Our data indicated that the IL-6 signaling blockade might be particularly beneficial to individuals with CHIP classified in LAA. IL-6 is the main driver of the production of the pro-inflammatory cytokine of CRP production in the liver, which is associated with an increased risk of ischemic stroke and is involved in the process of ischemic brain injury by binding to IL-6R to initiate intracellular signaling [15, 16]. IL-6 plays a comprehensive role in brain ischemic injury, as an inflammatory mediator in the acute phase and as a neurotrophic mediator during the subacute and prolonged phases. The potential of the application of IL-6 as a therapeutic agent for ischemic stroke has been a subject of interest [17]. Previous studies have shown that targeting IL-6 signaling pathways is beneficial to patients with atherosclerosis and has emerged as a key factor in managing atherothrombosis [18]. Ziltivekimab, a fully human monoclonal antibody directed against the IL-6 ligand, markedly reduced inflammatory biomarkers and thrombosis in atherosclerosis [3]. A recent study suggested that CHIP carriers with genetic deficiency of IL-6 signaling (by carrying IL6R p.Asp358Ala versus wild-type) had a greater reduction in cardiovascular disease risk when compared to non-CHIP carriers with genetic IL-6 signaling deficiency [4]. Our current study confirmed that individuals with IL6R p.Asp358Ala and CHIP had a lower risk of unfavorable functional outcome than those without CHIP in patients with LAA. We believe that blocking IL-6 signaling might be beneficial in patients with LAA and CHIP.

Limitation

First, the average sequencing depth of WGS in this study was 30x, which might have slightly reduced the detection of CHIP. However, a previous study showed that even very low-depth WGS (1 × depth/4 × depth) could accurately assess the most common and low-frequency variations detected by high-depth whole-exome sequencing (75 × depth) [19]. Second, the sample size in some etiology groups was not adequately large, which might have restricted our analyses. Our results need to be confirmed in larger cohorts and tested in different ethnic populations around the world. Third, many previous studies have only focused on the most common driver of CHIP mutations to minimize potential heterogeneity that exists in CHIP driver mutation [4]; however, we included 74 genes in our study to fully evaluate the role of CHIP, which might have affected the results. Further experimental studies are required to identify the inflammatory mechanisms of CHIP in ischemic brain injury.

Conclusion

In conclusion, our data revealed that CHIP is associated with an increased risk of unfavorable functional outcomes in patients with LAA stroke and hyper-inflammation.

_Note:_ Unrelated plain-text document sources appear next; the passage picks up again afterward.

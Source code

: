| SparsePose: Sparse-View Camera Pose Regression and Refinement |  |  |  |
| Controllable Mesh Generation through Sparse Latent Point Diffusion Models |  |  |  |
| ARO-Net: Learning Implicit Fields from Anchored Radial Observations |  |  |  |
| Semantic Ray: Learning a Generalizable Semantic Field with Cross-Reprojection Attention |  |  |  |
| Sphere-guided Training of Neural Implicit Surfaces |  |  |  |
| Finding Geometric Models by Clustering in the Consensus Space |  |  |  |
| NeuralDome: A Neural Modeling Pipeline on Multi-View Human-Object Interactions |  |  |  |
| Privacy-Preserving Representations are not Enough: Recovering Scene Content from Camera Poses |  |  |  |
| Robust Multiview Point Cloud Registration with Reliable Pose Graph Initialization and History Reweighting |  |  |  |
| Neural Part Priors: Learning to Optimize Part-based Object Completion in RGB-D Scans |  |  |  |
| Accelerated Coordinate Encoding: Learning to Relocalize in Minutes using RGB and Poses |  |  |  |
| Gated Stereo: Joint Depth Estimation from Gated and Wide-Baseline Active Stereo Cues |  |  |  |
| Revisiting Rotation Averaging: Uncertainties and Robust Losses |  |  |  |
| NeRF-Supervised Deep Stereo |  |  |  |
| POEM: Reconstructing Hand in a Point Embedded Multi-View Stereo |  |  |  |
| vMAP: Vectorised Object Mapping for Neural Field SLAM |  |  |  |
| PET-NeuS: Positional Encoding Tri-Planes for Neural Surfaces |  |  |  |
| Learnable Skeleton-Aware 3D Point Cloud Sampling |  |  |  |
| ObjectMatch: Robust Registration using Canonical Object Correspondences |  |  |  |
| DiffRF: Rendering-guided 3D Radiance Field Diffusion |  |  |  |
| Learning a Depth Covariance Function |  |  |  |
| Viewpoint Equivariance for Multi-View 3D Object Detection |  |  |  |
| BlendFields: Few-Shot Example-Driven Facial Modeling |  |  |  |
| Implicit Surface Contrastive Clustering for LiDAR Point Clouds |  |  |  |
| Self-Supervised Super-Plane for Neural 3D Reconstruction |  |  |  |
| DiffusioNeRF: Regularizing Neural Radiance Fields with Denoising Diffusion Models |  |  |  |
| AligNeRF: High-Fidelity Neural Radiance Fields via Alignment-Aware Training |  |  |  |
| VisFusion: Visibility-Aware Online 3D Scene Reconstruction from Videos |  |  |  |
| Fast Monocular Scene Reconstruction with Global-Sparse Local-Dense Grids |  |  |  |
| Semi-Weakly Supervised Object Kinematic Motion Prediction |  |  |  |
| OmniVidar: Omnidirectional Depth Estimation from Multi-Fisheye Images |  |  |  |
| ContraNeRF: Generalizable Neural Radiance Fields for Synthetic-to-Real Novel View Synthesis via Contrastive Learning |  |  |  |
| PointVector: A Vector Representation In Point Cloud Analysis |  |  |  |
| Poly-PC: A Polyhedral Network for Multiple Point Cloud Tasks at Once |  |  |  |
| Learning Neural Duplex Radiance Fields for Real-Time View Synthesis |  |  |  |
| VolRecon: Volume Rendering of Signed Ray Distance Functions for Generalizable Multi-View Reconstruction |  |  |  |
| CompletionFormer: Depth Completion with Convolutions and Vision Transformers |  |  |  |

Genetic IL-6 signaling deficiency could attenuate the risk of unfavorable functional outcomes in CHIP carriers, especially in patients with LAA. Future studies are needed to validate the causality between CHIP, inflammation and unfavorable functional outcomes and discuss the impact of IL-6 pathway-targeted therapies to improve functional outcomes in CHIP carriers.